▸ **EXERCISE INSTRUCTIONS**
Set down every record exactly as it appears.

▸ **DATASET RECORDS**
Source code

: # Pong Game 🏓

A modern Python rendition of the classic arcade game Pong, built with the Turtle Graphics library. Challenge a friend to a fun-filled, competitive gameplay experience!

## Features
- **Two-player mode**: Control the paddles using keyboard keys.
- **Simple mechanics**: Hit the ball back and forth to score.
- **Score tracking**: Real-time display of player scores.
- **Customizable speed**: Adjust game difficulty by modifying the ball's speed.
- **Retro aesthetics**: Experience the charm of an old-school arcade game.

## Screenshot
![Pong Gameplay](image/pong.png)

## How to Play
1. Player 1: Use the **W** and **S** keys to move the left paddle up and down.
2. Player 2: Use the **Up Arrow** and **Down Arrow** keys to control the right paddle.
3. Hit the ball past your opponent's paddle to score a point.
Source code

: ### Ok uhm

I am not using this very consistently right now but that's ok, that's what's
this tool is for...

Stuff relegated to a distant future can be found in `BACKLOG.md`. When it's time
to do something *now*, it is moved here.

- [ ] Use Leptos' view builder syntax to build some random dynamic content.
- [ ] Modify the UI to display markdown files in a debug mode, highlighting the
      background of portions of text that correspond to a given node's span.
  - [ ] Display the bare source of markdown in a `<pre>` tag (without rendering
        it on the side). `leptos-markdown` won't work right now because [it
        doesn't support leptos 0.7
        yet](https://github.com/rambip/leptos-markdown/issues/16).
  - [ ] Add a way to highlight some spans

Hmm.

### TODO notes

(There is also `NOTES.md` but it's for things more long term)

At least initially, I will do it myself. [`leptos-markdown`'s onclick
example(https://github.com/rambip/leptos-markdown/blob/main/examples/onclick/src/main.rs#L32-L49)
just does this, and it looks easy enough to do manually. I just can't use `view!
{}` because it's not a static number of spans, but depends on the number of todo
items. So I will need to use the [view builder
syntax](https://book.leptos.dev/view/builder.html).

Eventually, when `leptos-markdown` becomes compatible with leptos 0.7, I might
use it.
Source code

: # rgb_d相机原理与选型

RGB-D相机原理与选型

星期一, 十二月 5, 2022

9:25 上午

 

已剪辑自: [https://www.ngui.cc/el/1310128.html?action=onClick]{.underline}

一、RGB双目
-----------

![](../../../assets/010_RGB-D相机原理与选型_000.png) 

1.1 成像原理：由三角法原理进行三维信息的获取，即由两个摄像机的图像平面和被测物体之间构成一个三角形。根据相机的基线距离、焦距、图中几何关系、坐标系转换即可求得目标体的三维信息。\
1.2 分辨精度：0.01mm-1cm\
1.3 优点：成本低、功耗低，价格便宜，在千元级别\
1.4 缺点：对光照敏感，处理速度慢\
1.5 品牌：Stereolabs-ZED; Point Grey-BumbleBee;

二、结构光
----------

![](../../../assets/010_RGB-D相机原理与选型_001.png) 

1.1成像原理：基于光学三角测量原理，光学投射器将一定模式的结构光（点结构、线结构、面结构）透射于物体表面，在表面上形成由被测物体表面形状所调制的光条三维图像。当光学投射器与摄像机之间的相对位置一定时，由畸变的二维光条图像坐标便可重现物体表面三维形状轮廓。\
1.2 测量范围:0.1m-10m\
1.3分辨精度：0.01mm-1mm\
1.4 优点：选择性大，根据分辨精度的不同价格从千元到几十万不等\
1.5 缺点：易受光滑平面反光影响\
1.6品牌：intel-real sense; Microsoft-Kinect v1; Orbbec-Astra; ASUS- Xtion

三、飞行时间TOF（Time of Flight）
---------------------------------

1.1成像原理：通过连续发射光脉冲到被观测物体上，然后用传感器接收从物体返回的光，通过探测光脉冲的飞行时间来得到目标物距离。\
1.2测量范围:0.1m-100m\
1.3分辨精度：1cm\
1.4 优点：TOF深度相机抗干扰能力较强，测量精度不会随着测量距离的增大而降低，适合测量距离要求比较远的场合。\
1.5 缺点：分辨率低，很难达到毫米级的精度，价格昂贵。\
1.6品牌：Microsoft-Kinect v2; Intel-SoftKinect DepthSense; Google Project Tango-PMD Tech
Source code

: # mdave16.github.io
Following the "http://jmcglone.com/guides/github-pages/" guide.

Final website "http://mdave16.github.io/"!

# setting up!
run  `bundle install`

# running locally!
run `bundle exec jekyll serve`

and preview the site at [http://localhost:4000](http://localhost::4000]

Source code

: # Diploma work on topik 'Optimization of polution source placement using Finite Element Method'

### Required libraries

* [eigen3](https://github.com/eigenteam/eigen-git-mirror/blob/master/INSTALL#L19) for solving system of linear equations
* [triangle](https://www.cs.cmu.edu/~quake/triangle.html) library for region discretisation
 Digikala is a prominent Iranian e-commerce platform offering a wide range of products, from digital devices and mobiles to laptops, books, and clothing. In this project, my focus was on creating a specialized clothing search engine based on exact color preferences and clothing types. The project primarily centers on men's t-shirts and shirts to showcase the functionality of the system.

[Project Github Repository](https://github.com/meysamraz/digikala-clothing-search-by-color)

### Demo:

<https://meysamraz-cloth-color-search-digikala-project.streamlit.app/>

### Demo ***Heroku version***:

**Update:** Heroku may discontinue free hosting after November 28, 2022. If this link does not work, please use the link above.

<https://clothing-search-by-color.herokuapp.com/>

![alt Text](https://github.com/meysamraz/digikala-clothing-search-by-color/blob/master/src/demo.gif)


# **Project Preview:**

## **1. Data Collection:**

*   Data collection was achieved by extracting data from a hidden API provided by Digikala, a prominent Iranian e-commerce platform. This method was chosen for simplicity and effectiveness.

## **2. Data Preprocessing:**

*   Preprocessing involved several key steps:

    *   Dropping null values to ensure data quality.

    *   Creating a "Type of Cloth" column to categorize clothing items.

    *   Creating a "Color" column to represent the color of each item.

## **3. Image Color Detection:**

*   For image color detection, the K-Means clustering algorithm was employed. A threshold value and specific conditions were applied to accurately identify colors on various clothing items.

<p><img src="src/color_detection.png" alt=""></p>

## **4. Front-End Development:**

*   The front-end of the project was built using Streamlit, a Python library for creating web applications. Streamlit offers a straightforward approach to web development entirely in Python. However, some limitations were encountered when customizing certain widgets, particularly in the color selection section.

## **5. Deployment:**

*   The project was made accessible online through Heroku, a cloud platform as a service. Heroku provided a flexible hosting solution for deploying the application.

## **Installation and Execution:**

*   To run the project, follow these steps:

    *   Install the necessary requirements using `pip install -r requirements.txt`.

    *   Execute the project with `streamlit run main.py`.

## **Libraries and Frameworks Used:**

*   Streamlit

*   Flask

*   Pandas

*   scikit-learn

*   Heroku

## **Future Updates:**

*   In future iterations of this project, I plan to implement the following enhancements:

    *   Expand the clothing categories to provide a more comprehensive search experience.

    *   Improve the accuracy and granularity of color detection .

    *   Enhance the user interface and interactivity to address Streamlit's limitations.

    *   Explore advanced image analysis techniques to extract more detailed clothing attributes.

▸ **EXERCISE ANSWER**
Source code

: # Pong Game 🏓

A modern Python rendition of the classic arcade game Pong, built with the Turtle Graphics library. Challenge a friend to a fun-filled, competitive gameplay experience!

## Features
- **Two-player mode**: Control the paddles using keyboard keys.
- **Simple mechanics**: Hit the ball back and forth to score.
- **Score tracking**: Real-time display of player scores.
- **Customizable speed**: Adjust game difficulty by modifying the ball's speed.
- **Retro aesthetics**: Experience the charm of an old-school arcade game.

## Screenshot
![Pong Gameplay](image/pong.png)

## How to Play
1. Player 1: Use the **W** and **S** keys to move the left paddle up and down.
2. Player 2: Use the **Up Arrow** and **Down Arrow** keys to control the right paddle.
3. Hit the ball past your opponent's paddle to score a point.
Source code

: ### Ok uhm

I am not using this very consistently right now but that's ok, that's what's
this tool is for...

Stuff relegated to a distant future can be found in `BACKLOG.md`. When it's time
to do something *now*, it is moved here.

- [ ] Use Leptos' view builder syntax to build some random dynamic content.
- [ ] Modify the UI to display markdown files in a debug mode, highlighting the
      background of portions of text that correspond to a given node's span.
  - [ ] Display the bare source of markdown in a `<pre>` tag (without rendering
        it on the side). `leptos-markdown` won't work right now because [it
        doesn't support leptos 0.7
        yet](https://github.com/rambip/leptos-markdown/issues/16).
  - [ ] Add a way to highlight some spans

Hmm.

### TODO notes

(There is also `NOTES.md` but it's for things more long term)

At least initially, I will do it myself. [`leptos-markdown`'s onclick
example(https://github.com/rambip/leptos-markdown/blob/main/examples/onclick/src/main.rs#L32-L49)
just does this, and it looks easy enough to do manually. I just can't use `view!
{}` because it's not a static number of spans, but depends on the number of todo
items. So I will need to use the [view builder
syntax](https://book.leptos.dev/view/builder.html).

Eventually, when `leptos-markdown` becomes compatible with leptos 0.7, I might
use it.
Source code

: # rgb_d相机原理与选型

RGB-D相机原理与选型

星期一, 十二月 5, 2022

9:25 上午

 

已剪辑自: [https://www.ngui.cc/el/1310128.html?action=onClick]{.underline}

一、RGB双目
-----------

![](../../../assets/010_RGB-D相机原理与选型_000.png) 

1.1 成像原理：由三角法原理进行三维信息的获取，即由两个摄像机的图像平面和被测物体之间构成一个三角形。根据相机的基线距离、焦距、图中几何关系、坐标系转换即可求得目标体的三维信息。\
1.2 分辨精度：0.01mm-1cm\
1.3 优点：成本低、功耗低，价格便宜，在千元级别\
1.4 缺点：对光照敏感，处理速度慢\
1.5 品牌：Stereolabs-ZED; Point Grey-BumbleBee;

二、结构光
----------

![](../../../assets/010_RGB-D相机原理与选型_001.png) 

1.1成像原理：基于光学三角测量原理，光学投射器将一定模式的结构光（点结构、线结构、面结构）透射于物体表面，在表面上形成由被测物体表面形状所调制的光条三维图像。当光学投射器与摄像机之间的相对位置一定时，由畸变的二维光条图像坐标便可重现物体表面三维形状轮廓。\
1.2 测量范围:0.1m-10m\
1.3分辨精度：0.01mm-1mm\
1.4 优点：选择性大，根据分辨精度的不同价格从千元到几十万不等\
1.5 缺点：易受光滑平面反光影响\
1.6品牌：intel-real sense; Microsoft-Kinect v1; Orbbec-Astra; ASUS- Xtion

三、飞行时间TOF（Time of Flight）
---------------------------------

1.1成像原理：通过连续发射光脉冲到被观测物体上，然后用传感器接收从物体返回的光，通过探测光脉冲的飞行时间来得到目标物距离。\
1.2测量范围:0.1m-100m\
1.3分辨精度：1cm\
1.4 优点：TOF深度相机抗干扰能力较强，测量精度不会随着测量距离的增大而降低，适合测量距离要求比较远的场合。\
1.5 缺点：分辨率低，很难达到毫米级的精度，价格昂贵。\
1.6品牌：Microsoft-Kinect v2; Intel-SoftKinect DepthSense; Google Project Tango-PMD Tech
Source code

: # mdave16.github.io
Following the "http://jmcglone.com/guides/github-pages/" guide.

Final website "http://mdave16.github.io/"!

# setting up!
run  `bundle install`

# running locally!
run `bundle exec jekyll serve`

and preview the site at [http://localhost:4000](http://localhost::4000]

Source code

: # Diploma work on topik 'Optimization of polution source placement using Finite Element Method'

### Required libraries

* [eigen3](https://github.com/eigenteam/eigen-git-mirror/blob/master/INSTALL#L19) for solving system of linear equations
* [triangle](https://www.cs.cmu.edu/~quake/triangle.html) library for region discretisation
 Digikala is a prominent Iranian e-commerce platform offering a wide range of products, from digital devices and mobiles to laptops, books, and clothing. In this project, my focus was on creating a specialized clothing search engine based on exact color preferences and clothing types. The project primarily centers on men's t-shirts and shirts to showcase the functionality of the system.

[Project Github Repository](https://github.com/meysamraz/digikala-clothing-search-by-color)

### Demo:

<https://meysamraz-cloth-color-search-digikala-project.streamlit.app/>

### Demo ***Heroku version***:

**Update:** Heroku may discontinue free hosting after November 28, 2022. If this link does not work, please use the link above.

<https://clothing-search-by-color.herokuapp.com/>

![alt Text](https://github.com/meysamraz/digikala-clothing-search-by-color/blob/master/src/demo.gif)


# **Project Preview:**

## **1. Data Collection:**

*   Data collection was achieved by extracting data from a hidden API provided by Digikala, a prominent Iranian e-commerce platform. This method was chosen for simplicity and effectiveness.

## **2. Data Preprocessing:**

*   Preprocessing involved several key steps:

    *   Dropping null values to ensure data quality.

    *   Creating a "Type of Cloth" column to categorize clothing items.

    *   Creating a "Color" column to represent the color of each item.

## **3. Image Color Detection:**

*   For image color detection, the K-Means clustering algorithm was employed. A threshold value and specific conditions were applied to accurately identify colors on various clothing items.

<p><img src="src/color_detection.png" alt=""></p>

## **4. Front-End Development:**

*   The front-end of the project was built using Streamlit, a Python library for creating web applications. Streamlit offers a straightforward approach to web development entirely in Python. However, some limitations were encountered when customizing certain widgets, particularly in the color selection section.

## **5. Deployment:**

*   The project was made accessible online through Heroku, a cloud platform as a service. Heroku provided a flexible hosting solution for deploying the application.

## **Installation and Execution:**

*   To run the project, follow these steps:

    *   Install the necessary requirements using `pip install -r requirements.txt`.

    *   Execute the project with `streamlit run main.py`.

## **Libraries and Frameworks Used:**

*   Streamlit

*   Flask

*   Pandas

*   scikit-learn

*   Heroku

## **Future Updates:**

*   In future iterations of this project, I plan to implement the following enhancements:

    *   Expand the clothing categories to provide a more comprehensive search experience.

    *   Improve the accuracy and granularity of color detection .

    *   Enhance the user interface and interactivity to address Streamlit's limitations.

    *   Explore advanced image analysis techniques to extract more detailed clothing attributes.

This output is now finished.